Oil, notes David McDermott Hughes, is ‘most dangerous when it behaves ordinarily and when people treat it as ordinary … Only the abnormal event – the spill – brings a black goo into view and into contact with human flesh’ (McDermott Hughes 2017: 2–7). In this part, Tracy Lassiter (Chapter 2) and Imre Szeman (Chapter 1) take as their starting point the banality of oil infrastructure in settler-colonial landscapes. Lassiter's focus in Boom! is an 1859 image of Drake's Well in Titusville, Pennsylvania. While Drake's Well was not particularly productive (the oldest continuously productive oil well was drilled in 1866 in Trinidad), the gushing forth of oil on the eve of Drake's investors deciding that they would pull out of his speculative effort to commercially harvest ‘Seneca oil’ has profoundly shaped the colonial global economy. The enormous wealth of the Rockefellers was built by selling kerosene for heating and lighting in the 1870s, but the appearance of the internal combustion engine prompted a global search for oil. The imperial practice of mapping unruly territories so that they could be ruled, and their riches extracted, was now applied to the subsurface, as soon-to-be oil giants sought to build infrastructure that could profitably extract oil with a range of chemical and physical properties from a variety of territories under imperial control (Shafiee 2018).

For all the work that goes into mapping territory, categorizing the qualities and properties of different types of oil and folding considerations of profitability into drill, derrick and pipeline design, most of us experience oil infrastructure ‘in the background’. Often you may find yourself engaging with such extractive infrastructure through an aesthetic mode. This is not to say that oil infrastructure is ‘art’, but that infrastructures ‘produce the ambient conditions of everyday life: our sense of temperature, speed, florescence, and the ideas we have associated with these conditions’ (Larkin 2013: 336). If you've ever lived near an oil rig or a refinery, how does it make you feel when you walk or drive past it? How does the air smell? What do cinematic images of oil infrastructure conjure up for you? Does oil infrastructure make you feel close to a kind of unnervingly fast, loud and bright ‘modernity’? Or do you feel yourself living in the shadow of a poorly maintained, soon-to-be relic of a foolhardy fossil fuel dependency? It is the sheer banality of oil infrastructure in Alberta's landscape that Imre Szeman (Chapter 1) takes as the focus in ‘Pumpjacks, playgrounds and cheap lives’. It is not only the banality of an oil derrick outside a McDonald's in Alberta, but the sense of playfulness and loyalty to a regional oil industry that Szeman uses as his jumping-off point for exploring the relationship between cheap food, cheap oil and cheap lives.

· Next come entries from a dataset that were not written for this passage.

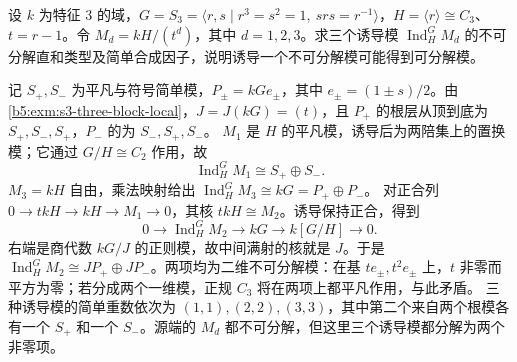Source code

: \begin{optionalexercise}\label{b5:ex:08-induction-reduction-example}
	设 \(k\) 为特征 \(3\) 的域，\(G=S_3=\langle r,s\mid r^3=s^2=1,\ srs=r^{-1}\rangle\)，\(H=\langle r\rangle\cong C_3\)、\(t=r-1\)。令 \(M_d=kH/(t^d)\)，其中 \(d=1,2,3\)。求三个诱导模 \(\operatorname{Ind}_H^G M_d\) 的不可分解直和类型及简单合成因子，说明诱导一个不可分解模可能得到可分解模。
\end{optionalexercise}
\begin{solution}
	记 \(S_+,S_-\) 为平凡与符号简单模，\(P_\pm=kGe_\pm\)，其中 \(e_\pm=(1\pm s)/2\)。由\cref{b5:exm:s3-three-block-local}，\(J=J(kG)=(t)\)，且 \(P_+\) 的根层从顶到底为 \(S_+,S_-,S_+\)，\(P_-\) 的为 \(S_-,S_+,S_-\)。 \(M_1\) 是 \(H\) 的平凡模，诱导后为两陪集上的置换模；它通过 \(G/H\cong C_2\) 作用，故
	\[
		\operatorname{Ind}_H^G M_1\cong S_+\oplus S_-.
	\]
	\(M_3=kH\) 自由，乘法映射给出 \(\operatorname{Ind}_H^G M_3\cong kG=P_+\oplus P_-\)。 对正合列 \(0\to t kH\to kH\to M_1\to0\)，其核 \(t kH\cong M_2\)。诱导保持正合，得到
	\[
		0\to\operatorname{Ind}_H^G M_2\to kG\to k[G/H]\to0.
	\]
	右端是商代数 \(kG/J\) 的正则模，故中间满射的核就是 \(J\)。于是 \(\operatorname{Ind}_H^G M_2\cong JP_+\oplus JP_-\)。两项均为二维不可分解模：在基 \(te_\pm,t^2e_\pm\) 上，\(t\) 非零而平方为零；若分成两个一维模，正规 \(C_3\) 将在两项上都平凡作用，与此矛盾。 三种诱导模的简单重数依次为 \((1,1),(2,2),(3,3)\)，其中第二个来自两个根模各有一个 \(S_+\) 和一个 \(S_-\)。源端的 \(M_d\) 都不可分解，但这里三个诱导模都分解为两个非零项。
\end{solution}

A pumpjack near a McDonald's playground domesticates the oil industry, makes it an unthreatening part of the landscape, and of family life and household reproduction. The image of Drake's Well – copies of which can be purchased from the Drake's Well Museum and Park – functions as a kind of heritage artefact, valuable because of its ‘pastness’ (Kirshenblatt-Gimblett 1995), which also removes any sense of threat, immediacy or extractive violence from a cosy history of oil in the American landscape. Yet the setting for both Lassiter (Chapter 2) and Szeman (Chapter 1) is stolen land: the settler colonies of Canada and the US. Lassiter draws a line from Drake's Well to contemporary First Nations’ struggles against violent extraction and pipeline construction on Native lands. Idle No More was founded in 2012 by three Indigenous women (Jessica Gordon, Sylvia McAdam and Nina Wilson) and Sheelah McLean to protest the attack by Stephen Harper's Conservative government on Canadian environmental protections, and violations of Indigenous land and treaty rights. Indigenous women have also been at the centre of the caretaking of land, water and community as part of #NoDAPL protests against the Dakota Access Pipeline at Standing Rock Sioux Reservation (TallBear 2019).

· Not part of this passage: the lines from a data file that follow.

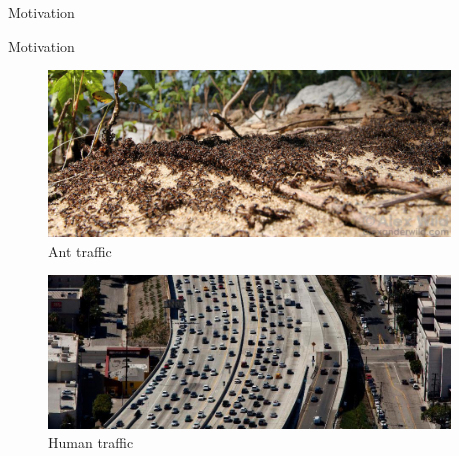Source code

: \begin{subsection}{Motivation}
\begin{frame}{Motivation}

\vspace{1em}
\begin{figure}
\begin{columns}%
        \begin{column}{0.8\textwidth}%
            \includegraphics[width=\textwidth,right]{images/ant_battle1-XL_reduced}
        \end{column}%
        \begin{column}{0.2\textwidth}%
            \caption{Ant traffic \scriptsize{\cite{alexander_wild_ant_battle1-xl.jpg_????}}}
        \end{column}%
    \end{columns}
\end{figure}

\begin{figure}
\begin{columns}%
        \begin{column}{0.8\textwidth}%
            \includegraphics[width=\textwidth,right]{images/960x0_reduced}
        \end{column}%
        \begin{column}{0.2\textwidth}%
            \caption{Human traffic \scriptsize{\cite{patrick_t._fallon_960x0.jpg_2015}}}
        \end{column}%
    \end{columns}
\end{figure}

\end{frame}

\end{subsection}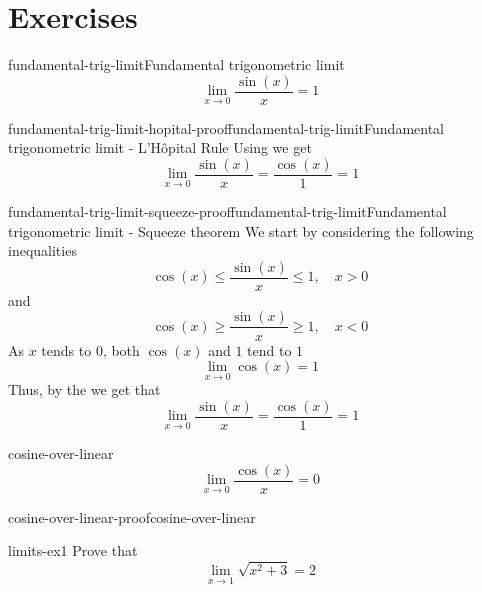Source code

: \documentclass[preview]{standalone}
\begin{document}
\genpage

\section{Exercises}

\begin{snippetproposition}{fundamental-trig-limit}{Fundamental trigonometric limit}
    \[
        \lim_{x \to 0} \frac{\sin(x)}{x} = 1
    \]
\end{snippetproposition}

\begin{snippetproof}{fundamental-trig-limit-hopital-proof}{fundamental-trig-limit}{Fundamental trigonometric limit - L'Hôpital Rule}
    Using \lhopitalrule we get
    \[
        \lim_{x \to 0} \frac{\sin(x)}{x} = \frac{\cos(x)}{1} = 1
    \]
\end{snippetproof}

\begin{snippetproof}{fundamental-trig-limit-squeeze-proof}{fundamental-trig-limit}{Fundamental trigonometric limit - Squeeze theorem}
    We start by considering the following inequalities
    \[ \cos(x) \leq \frac{\sin(x)}{x} \leq 1, \quad x>0 \]
    and
    \[ \cos(x) \geq \frac{\sin(x)}{x} \geq 1, \quad x<0 \]
    As \(x\) tends to \(0\), both \(\cos(x)\) and \(1\) tend to \(1\)
    \[ \lim_{x\to 0} \cos(x)=1 \]
    Thus, by the \squeezetheorem we get that
    \[
        \lim_{x \to 0} \frac{\sin(x)}{x} = \frac{\cos(x)}{1} = 1
    \]
\end{snippetproof}

\begin{snippetproposition}{cosine-over-linear}{}
    \[
        \lim_{x \to 0} \frac{\cos(x)}{x} = 0
    \]
\end{snippetproposition}

\begin{snippetproof}{cosine-over-linear-proof}{cosine-over-linear}{}
    \todo
\end{snippetproof}

\begin{snippetexercise}{limits-ex1}{}
    Prove that
    \[
        \lim_{x\to 1} \sqrt{x^2 + 3} = 2
    \]
\end{snippetexercise}
\end{document}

Indigenous organization against extraction, pipeline construction and treaty violation is rooted in an ethical framework of solidarity with ‘other-than-human relations’ (TallBear 2019: 17). When environmental review processes are undertaken, for example in relation to Shell's expansion into Alberta's tar sands on Athabasca Chipewayan territory, relations with other-than-human relations are forcibly reduced to measures of the ‘use value’ available from hunting, fishing and access to territory. As Zalik (2015) shows, Shell was able to successfully argue to the Canadian state that accepting Athabasca Chipewayan demands to protect the Muskeg river would have ‘sterilized’ oil resources by rendering them unrecoverable. Visual representations of the ease with which oil can be ‘recovered’ (or why environmental and other protections might impede this ‘recovery’) have been developed by the American Petroleum Institute since the 1920s. These representations rely upon the language of ‘proving up’ oil (rather than extracting it); doing surveys to increase the probability that there is oil present, and altering financial agreements and commitments to make it financially feasible to ‘recover’ the oil. This language of ‘proving up’ is in fact borrowed from the homesteading legislation which governed the settler colonization of America's frontier: white men and their wives could claim land as their own by ‘proving it up’ (Hughes 2017: 80). The very ideology of settler colonialism is hardwired into the technical language of oil extraction.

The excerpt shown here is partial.